Syria’s Assad Rebuffed as UN Approves Aid for Rebel Areas
By Sangwon Yoon
Jul 15, 2014 4:47 AM ET
Bloomberg
The United Nations Security Council unanimously adopted a resolution authorizing its agencies to deliver aid across borders into rebel-held areas in Syria without President Bashar al-Assad’s consent.
The approval will enable the agencies to “immediately” deliver aid to 1.3 million Syrians, said Mark Lyall Grant, the U.K. ambassador to the UN, according to a transcript of his remarks to the council.

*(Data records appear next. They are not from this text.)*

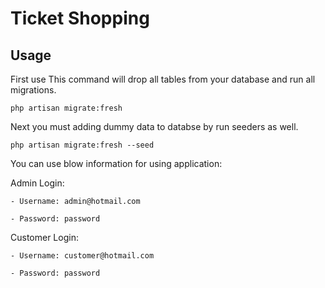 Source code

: 

# Ticket Shopping

## Usage

First use This command will drop all tables from your database and run all migrations.

```
php artisan migrate:fresh
```
Next you must adding dummy data to databse by run seeders as well.

```
php artisan migrate:fresh --seed
```


You can use blow information for using application:

Admin Login:
```
- Username: admin@hotmail.com

- Password: password
```

Customer Login:

```
- Username: customer@hotmail.com

- Password: password
```
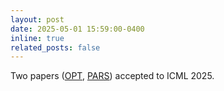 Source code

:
 ```yaml
---
layout: post
date: 2025-05-01 15:59:00-0400
inline: true
related_posts: false
---
```


Two papers (<a href="https://icml.cc/virtual/2025/poster/46420">OPT</a>, <a href="https://icml.cc/virtual/2025/poster/45886">PARS</a>) accepted to ICML 2025. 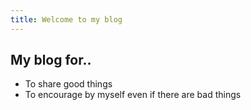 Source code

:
 ```yaml
---
title: Welcome to my blog
---
```


## My blog for..
- To share good things
- To encourage by myself even if there are bad things
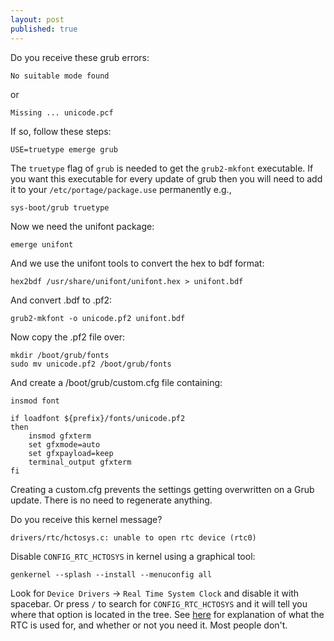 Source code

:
 ```yaml
---
layout: post
published: true
---
```


Do you receive these grub errors:

```
No suitable mode found
```

or

```
Missing ... unicode.pcf
```

If so, follow these steps:

```
USE=truetype emerge grub
```

The `truetype` flag of `grub` is needed to get the `grub2-mkfont` executable. If you want this executable for every update of grub then you will need to add it to your `/etc/portage/package.use` permanently e.g.,

```
sys-boot/grub truetype
```

Now we need the unifont package:

```
emerge unifont
```

And we use the unifont tools to convert the hex to bdf format:

```
hex2bdf /usr/share/unifont/unifont.hex > unifont.bdf
```

And convert .bdf to .pf2:

```
grub2-mkfont -o unicode.pf2 unifont.bdf
```

Now copy the .pf2 file over:

```
mkdir /boot/grub/fonts
sudo mv unicode.pf2 /boot/grub/fonts
```

And create a /boot/grub/custom.cfg file containing:

```
insmod font

if loadfont ${prefix}/fonts/unicode.pf2
then
    insmod gfxterm
    set gfxmode=auto
    set gfxpayload=keep
    terminal_output gfxterm
fi
```

Creating a custom.cfg prevents the settings getting overwritten on a Grub update. There is no need to regenerate anything.

Do you receive this kernel message?

```
drivers/rtc/hctosys.c: unable to open rtc device (rtc0)
```

Disable `CONFIG_RTC_HCTOSYS` in kernel using a graphical tool:

```
genkernel --splash --install --menuconfig all
```

Look for `Device Drivers` -> `Real Time System Clock` and disable it with spacebar. Or press `/` to search for `CONFIG_RTC_HCTOSYS` and it will tell you where that option is located in the tree. See [here](https://github.com/raspberrypi/linux/issues/163) for explanation of what the RTC is used for, and whether or not you need it. Most people don't.

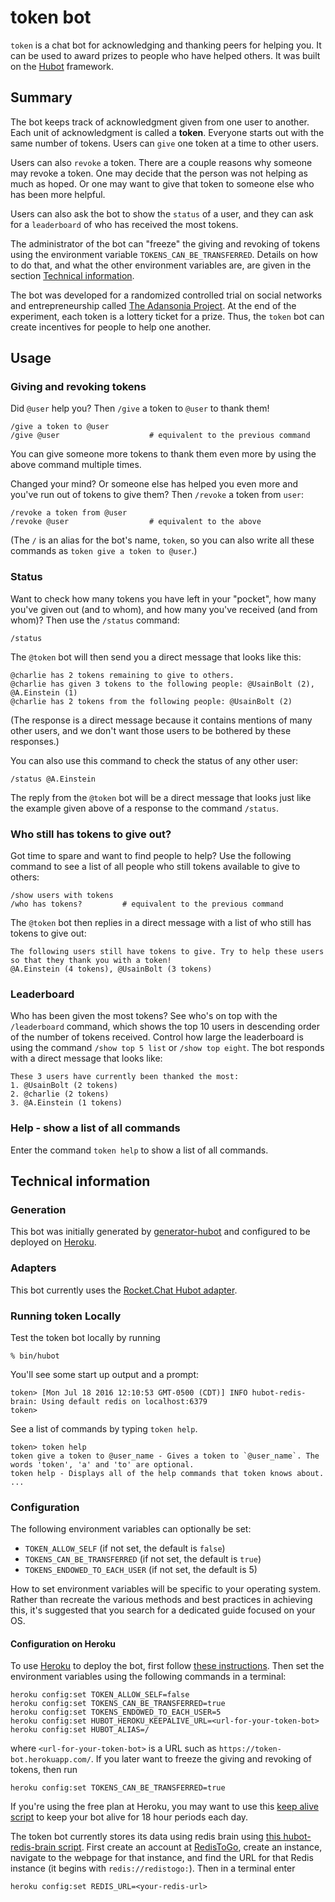 # token bot

`token` is a chat bot for acknowledging and thanking peers for helping you. It can be used to award prizes to people who have helped others. It was built on the [Hubot][hubot] framework.

## Summary

The bot keeps track of acknowledgment given from one user to another. Each unit of acknowledgment is called a **token**. Everyone starts out with the same number of tokens. Users can `give` one token at a time to other users.

Users can also `revoke` a token. There are a couple reasons why someone may revoke a token. One may decide that the person was not helping as much as hoped. Or one may want to give that token to someone else who has been more helpful. 

Users can also ask the bot to show the `status` of a user, and they can ask for a `leaderboard` of who has received the most tokens. 

The administrator of the bot can "freeze" the giving and revoking of tokens using the environment variable `TOKENS_CAN_BE_TRANSFERRED`. Details on how to do that, and what the other environment variables are, are given in the section [Technical information](#technical-information).

The bot was developed for a randomized controlled trial on social networks and entrepreneurship called [The Adansonia Project][adansonia]. At the end of the experiment, each token is a lottery ticket for a prize. Thus, the `token` bot can create incentives for people to help one another.

[hubot]: http://hubot.github.com
[adansonia]: https://adansonia.net/

## Usage 

### Giving and revoking tokens 

Did `@user` help you? Then `/give` a token to `@user` to thank them!
```
/give a token to @user
/give @user                    # equivalent to the previous command
```
You can give someone more tokens to thank them even more by using the above command multiple times.

Changed your mind? Or someone else has helped you even more and you've run out of tokens to give them? Then `/revoke` a token from `user`:
```
/revoke a token from @user
/revoke @user                  # equivalent to the above
```

(The `/` is an alias for the bot's name, `token`, so you can also write all these commands as `token give a token to @user`.)

### Status

Want to check how many tokens you have left in your "pocket", how many you've given out (and to whom), and how many you've received (and from whom)? Then use the `/status` command: 
```
/status
```
The `@token` bot will then send you a direct message that looks like this:
```
@charlie has 2 tokens remaining to give to others. 
@charlie has given 3 tokens to the following people: @UsainBolt (2), @A.Einstein (1)
@charlie has 2 tokens from the following people: @UsainBolt (2)
```
(The response is a direct message because it contains mentions of many other users, and we don't want those users to be bothered by these responses.)

You can also use this command to check the status of any other user:
```
/status @A.Einstein
```
The reply from the `@token` bot will be a direct message that looks just like the example given above of a response to the command `/status`.

### Who still has tokens to give out?

Got time to spare and want to find people to help? Use the following command to see a list of all people who still tokens available to give to others:

```
/show users with tokens
/who has tokens?         # equivalent to the previous command
```
The `@token` bot then replies in a direct message with a list of who still has tokens to give out: 
```
The following users still have tokens to give. Try to help these users so that they thank you with a token!
@A.Einstein (4 tokens), @UsainBolt (3 tokens)
```

### Leaderboard 

Who has been given the most tokens? See who's on top with the `/leaderboard` command, which shows the top 10 users in descending order of the number of tokens received. Control how large the leaderboard is using the command `/show top 5 list` or `/show top eight`. The bot responds with a direct message that looks like:
```
These 3 users have currently been thanked the most:
1. @UsainBolt (2 tokens) 
2. @charlie (2 tokens) 
3. @A.Einstein (1 tokens) 
```

### Help - show a list of all commands

Enter the command `token help` to show a list of all commands.

## Technical information 

### Generation 

This bot was initially generated by [generator-hubot][generator-hubot] and configured to be
deployed on [Heroku][heroku].

[heroku]: http://www.heroku.com
[generator-hubot]: https://github.com/github/generator-hubot

### Adapters

This bot currently uses the [Rocket.Chat Hubot adapter][rocketchat-hubot]. 

[rocketchat-hubot]: https://github.com/RocketChat/hubot-rocketchat



### Running token Locally

Test the token bot locally by running 

    % bin/hubot

You'll see some start up output and a prompt:

    token> [Mon Jul 18 2016 12:10:53 GMT-0500 (CDT)] INFO hubot-redis-brain: Using default redis on localhost:6379
    token>

See a list of commands by typing `token help`.

    token> token help
    token give a token to @user_name - Gives a token to `@user_name`. The words 'token', 'a' and 'to' are optional.
    token help - Displays all of the help commands that token knows about.
    ...

### Configuration

The following environment variables can optionally be set: 

* `TOKEN_ALLOW_SELF` (if not set, the default is `false`)
* `TOKENS_CAN_BE_TRANSFERRED` (if not set, the default is `true`)
* `TOKENS_ENDOWED_TO_EACH_USER`  (if not set, the default is 5)

How to set environment variables will be specific to your operating system.
Rather than recreate the various methods and best practices in achieving this,
it's suggested that you search for a dedicated guide focused on your OS.

#### Configuration on Heroku 

To use [Heroku][heroku] to deploy the bot, first follow [these instructions][heroku-hubot]. Then set the environment variables using the following commands in a terminal:

```
heroku config:set TOKEN_ALLOW_SELF=false
heroku config:set TOKENS_CAN_BE_TRANSFERRED=true
heroku config:set TOKENS_ENDOWED_TO_EACH_USER=5
heroku config:set HUBOT_HEROKU_KEEPALIVE_URL=<url-for-your-token-bot>
heroku config:set HUBOT_ALIAS=/
```
where `<url-for-your-token-bot>` is a URL such as `https://token-bot.herokuapp.com/`. If you later want to freeze the giving and revoking of tokens, then run 
```
heroku config:set TOKENS_CAN_BE_TRANSFERRED=true
```

If you're using the free plan at Heroku, you may want to use this [keep alive script][keep-alive] to keep your bot alive for 18 hour periods each day.

The token bot currently stores its data using redis brain using [this hubot-redis-brain script][hubot-redis-brain]. First create an account at [RedisToGo][redistogo], create an instance, navigate to the webpage for that instance, and find the URL for that Redis instance (it begins with `redis://redistogo:`). Then in a terminal enter
```
heroku config:set REDIS_URL=<your-redis-url>
```

[heroku]: http://www.heroku.com
[heroku-hubot]: https://hubot.github.com/docs/deploying/heroku/
[keep-alive]: https://github.com/hubot-scripts/hubot-heroku-keepalive
[hubot-redis-brain]: https://github.com/hubot-scripts/hubot-redis-brain
[redistogo]: https://redistogo.com/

The 15-member Security Council was united in support of the proposal by Australia, Jordan and Luxembourg, to give UN humanitarian agencies and their partners the legal authority to use four crossings on Syria’s borders with Iraq, Turkey and Jordan without the Syrian government’s authorization.
The resolution also orders UN monitors to be deployed to the crossings to inspect the aid consignments and confirm their “humanitarian nature.”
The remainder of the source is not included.